People who are at your branded marketing events will have set aside plenty of time to spend there and are willing to disclose all their needs, wants, objections, problems and why they are there.

You see, when selling, if you can get the objections, then your answers are really information to help them justify in making a buying decision... provided you provide the right information.

At your branded marketing experiential event, the prospect can see you are very good and likeable, and as they have relaxed their guard, are more willing to disclose and tell, listen and make a vision of how your product and service can fit well in their life.

And as what you have done to the brand is likeable, they know other decision makers will concur too.

And of course, as you know the target market very well, your company, product and service offer will be extremely strong and very compelling to a prospect that makes an effort to spend time on your site.

Experiential Marketing Case study: Top Shop

Do you remember when Kate Moss launched her own designs for Top Shop?

She posed in the windows as a model as tourists and the fashion world got a buzz at such a unique event.

It worked a treat.

The ‘Supermodel in the window’ really differentiated Top Shop from other clothes shops in London.

Why is this important?

Top Shop don’t claim to offer high end expensive clothing, but the event was memorable and allowed the public to see Top Shop as a leading fashion shop for the general public.

Top Shop became a destination for fashionable girls where the target market required affordable clothing. (The ebook has a section on Marketing Strategy and research techniques to test if new products and innovations have a chance of being accepted by your target market).

Experiential Marketig Builds Brand Loyalty

If you are good at understanding your target market and your product/service offer is genuinely the best in the market, you will have more interested people than you think.

Sales guru Nicholas Read calls this latent needs – a similar idea to market research.

If you introduce your brand in the right way you make it a pleasure for prospects to engage and interact with your product. (Making your product a pleasure is a key secret to success – see the ebook Marketing Strategy section.)

In fact, a great experience has in many studies transformed dull boring brands into life.

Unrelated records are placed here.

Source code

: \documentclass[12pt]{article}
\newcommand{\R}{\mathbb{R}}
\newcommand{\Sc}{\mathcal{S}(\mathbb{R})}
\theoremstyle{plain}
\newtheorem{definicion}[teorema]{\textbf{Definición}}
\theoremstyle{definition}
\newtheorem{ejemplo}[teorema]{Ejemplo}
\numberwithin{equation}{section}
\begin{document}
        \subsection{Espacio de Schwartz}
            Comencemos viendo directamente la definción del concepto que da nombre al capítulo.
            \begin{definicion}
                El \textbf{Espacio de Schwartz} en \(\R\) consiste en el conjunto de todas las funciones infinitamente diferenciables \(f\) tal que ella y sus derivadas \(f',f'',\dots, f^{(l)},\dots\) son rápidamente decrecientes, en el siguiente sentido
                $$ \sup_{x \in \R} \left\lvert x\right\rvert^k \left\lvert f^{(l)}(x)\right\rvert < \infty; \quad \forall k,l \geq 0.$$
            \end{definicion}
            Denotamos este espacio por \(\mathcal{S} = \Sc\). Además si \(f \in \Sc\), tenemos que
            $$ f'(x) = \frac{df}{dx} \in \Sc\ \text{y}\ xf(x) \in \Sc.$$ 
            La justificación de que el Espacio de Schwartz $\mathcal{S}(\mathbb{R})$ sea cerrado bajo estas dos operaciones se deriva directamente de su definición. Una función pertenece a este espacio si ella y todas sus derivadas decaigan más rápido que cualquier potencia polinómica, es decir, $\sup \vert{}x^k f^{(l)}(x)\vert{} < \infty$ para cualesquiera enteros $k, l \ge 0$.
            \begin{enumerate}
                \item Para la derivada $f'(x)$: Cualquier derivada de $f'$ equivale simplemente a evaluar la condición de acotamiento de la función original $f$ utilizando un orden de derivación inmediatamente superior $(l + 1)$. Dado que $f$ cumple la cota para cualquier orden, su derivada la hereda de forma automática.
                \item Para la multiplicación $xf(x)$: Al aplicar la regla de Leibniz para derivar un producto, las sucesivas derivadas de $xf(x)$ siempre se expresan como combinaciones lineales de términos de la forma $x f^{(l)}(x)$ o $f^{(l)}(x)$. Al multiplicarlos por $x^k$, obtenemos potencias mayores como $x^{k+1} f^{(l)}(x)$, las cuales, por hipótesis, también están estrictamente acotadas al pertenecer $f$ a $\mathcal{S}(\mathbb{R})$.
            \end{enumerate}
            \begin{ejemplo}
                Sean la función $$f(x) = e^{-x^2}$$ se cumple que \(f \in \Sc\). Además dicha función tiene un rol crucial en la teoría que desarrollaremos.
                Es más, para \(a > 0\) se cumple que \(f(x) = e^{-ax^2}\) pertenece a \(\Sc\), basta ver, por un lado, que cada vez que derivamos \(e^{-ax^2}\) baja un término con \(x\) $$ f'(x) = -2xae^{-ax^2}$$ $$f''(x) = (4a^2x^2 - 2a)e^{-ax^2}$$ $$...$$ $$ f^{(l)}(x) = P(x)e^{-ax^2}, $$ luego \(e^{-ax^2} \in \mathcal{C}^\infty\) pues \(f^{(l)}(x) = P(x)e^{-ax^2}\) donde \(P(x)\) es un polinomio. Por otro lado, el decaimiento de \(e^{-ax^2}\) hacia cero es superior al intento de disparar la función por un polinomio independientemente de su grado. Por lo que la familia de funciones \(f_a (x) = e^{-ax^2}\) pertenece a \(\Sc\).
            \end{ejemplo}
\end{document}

People learn by doing and experience. (Engaging the sense better than your competitors is another secret – see the ebook Differentiation section.)

This will shift attitudes, beliefs and allow prospects to match yours with their long-term held values. Most importantly the prospect will agree with your offer, which is key in getting a prospect on your side as they move through a sales cycle and convert themselves into becoming a customer.

Referrals

Ultimately, a happy prospect will tell others about their enjoyable experience.

In this day and age of social media, this form of word-of-mouth allows you to gain free advertising and broad awareness.

Experiential brand marketing allows prospects to align with the way you want them to see your brand positioning.

And so you can expect facebook likes and Tweets galore if you’ve done your homework correctly and provided an added value experience.

Experiential Marketing Case study: Northumberlandia

In the UK there are 1000s of places to go for a walk.

Many of the walks are pretty similar so it’s not worth it most of the time to bother travelling to a destination many miles away.

But if you want a walk that attracts thousands of people from around the country then you need to create something of great value and is absolutely worth doing to compensate for the travel time.

Northumberlandia is just that walk that hits the spot.

At Northumberlandia, you are walking over a lady’s body. When you stand on the head you get a great view of the body and can see all the people winding their way around to the head.

The 19 hectare public park on Cheviot Hill has been shaped so that you can have a great unique experience which you cannot get anywhere else in the UK. You can try a number of walks, or surf the net for a similar walk, but if you want a walk like this then you have no choice but to go to Northumberlandia.

As written on the website:


Northumberlandia is a unique piece of public art set in a 46 acre community park with free public access and 4 miles of footpaths on and around the landform.’

It is a project that has been researched and deliberately created to offer a very different walk.


Would this entice you to walk Northumberlandia if you liked to go on walks? Would you refer others to this without any resistance or much objection?



http://www.northumberlandia.com/ - The Lady of the North.


The Land Trust

7 Birchwood One
Dewhurst Road
Birchwood
Warrington
WA3 7GB 

Bonus: 

How not to engage your prospects. Never, ever do these promotions.

  1. A Gangnam style dance to promote a funeral parlour in the town centre.
  2. Shock machines to prove heart attack tablets are quick at easing pain.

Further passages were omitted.